The present study aimed to determine the epidemiology of sport-related injuries in amateur and professional adolescent athletes and the incidence of different risk factors on those injuries. Four hundred ninety-eight athletes aged 14 to 21 voluntarily participated in this prospective injury surveillance, conducted from 1 January 2019 to 31 December 2019. The information collected included: personal data, sports aspects, characteristics of the injuries, and lifestyle. Forty point four percent of the participants suffered an injury in 2019 (39% of them in a previously injured area). The average injury rate was 2.64 per 1000 h. Soccer presented the highest rate (7.21). The most common injuries were: lumbar muscle strains (12.24%), ankle sprains (11.98%), and bone fractures (9.31%). Ankles (36.12%), knees (19.32%), and shoulders (6.47%) concentrated the highest number of injuries. Fifty-nine point twenty-eight percent of the injuries occurred during practices, and 40.72% during competition or peri-competition.
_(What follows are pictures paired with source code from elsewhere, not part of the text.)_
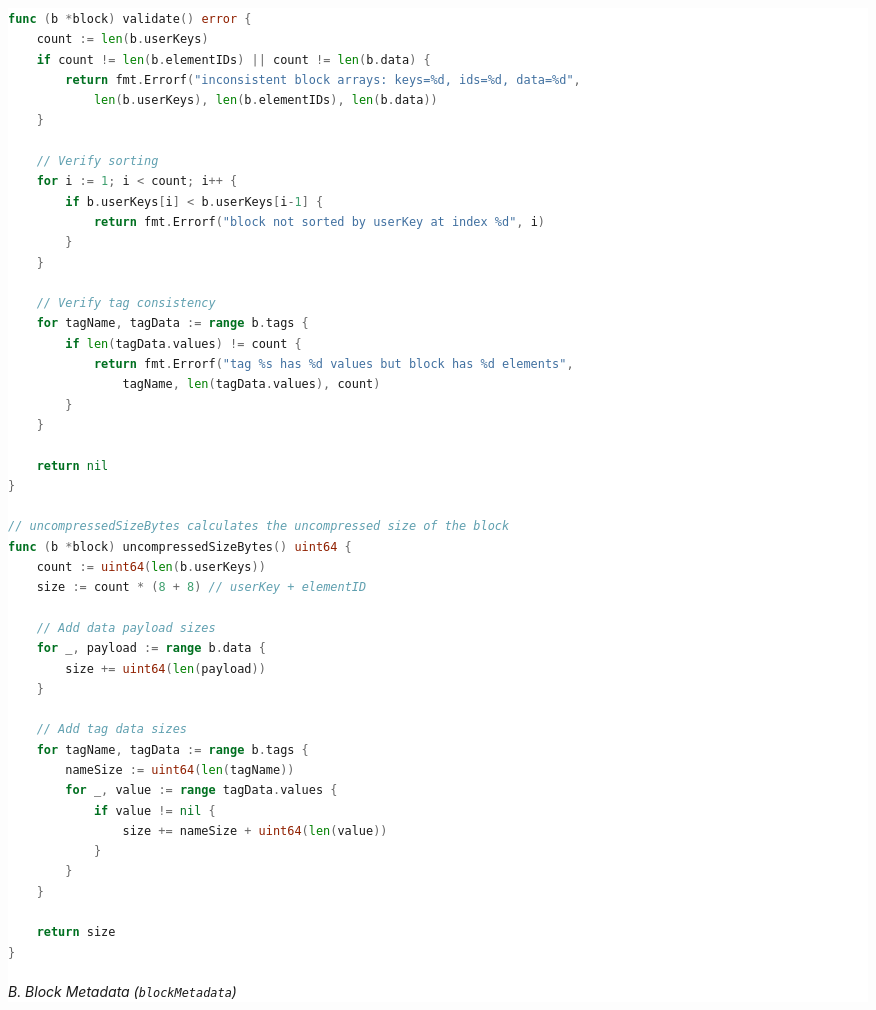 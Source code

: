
 ```go
func (b *block) validate() error {
    count := len(b.userKeys)
    if count != len(b.elementIDs) || count != len(b.data) {
        return fmt.Errorf("inconsistent block arrays: keys=%d, ids=%d, data=%d",
            len(b.userKeys), len(b.elementIDs), len(b.data))
    }
    
    // Verify sorting
    for i := 1; i < count; i++ {
        if b.userKeys[i] < b.userKeys[i-1] {
            return fmt.Errorf("block not sorted by userKey at index %d", i)
        }
    }
    
    // Verify tag consistency
    for tagName, tagData := range b.tags {
        if len(tagData.values) != count {
            return fmt.Errorf("tag %s has %d values but block has %d elements", 
                tagName, len(tagData.values), count)
        }
    }
    
    return nil
}

// uncompressedSizeBytes calculates the uncompressed size of the block
func (b *block) uncompressedSizeBytes() uint64 {
    count := uint64(len(b.userKeys))
    size := count * (8 + 8) // userKey + elementID
    
    // Add data payload sizes
    for _, payload := range b.data {
        size += uint64(len(payload))
    }
    
    // Add tag data sizes
    for tagName, tagData := range b.tags {
        nameSize := uint64(len(tagName))
        for _, value := range tagData.values {
            if value != nil {
                size += nameSize + uint64(len(value))
            }
        }
    }
    
    return size
}
```

###### B. Block Metadata (`blockMetadata`)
Higher injury rates were associated (in this order) with the following factors: (a) Greater number of hours of practice per week. (b) Not performing warm-ups. (c) Using inadequate sports facilities. (d) Being aged 14–17. (e) Not performing physical preparation. (f) Inappropriate training load. (g) Not performing injury-preventive activities. (h) Performing sports technique without the supervision of one sports coach. (i) Inadequate sports equipment. In conclusion, since most injury risk factors are modifiable, it is imperative to implement strategies to reduce amateur and professional adolescent athletes’ injury rates.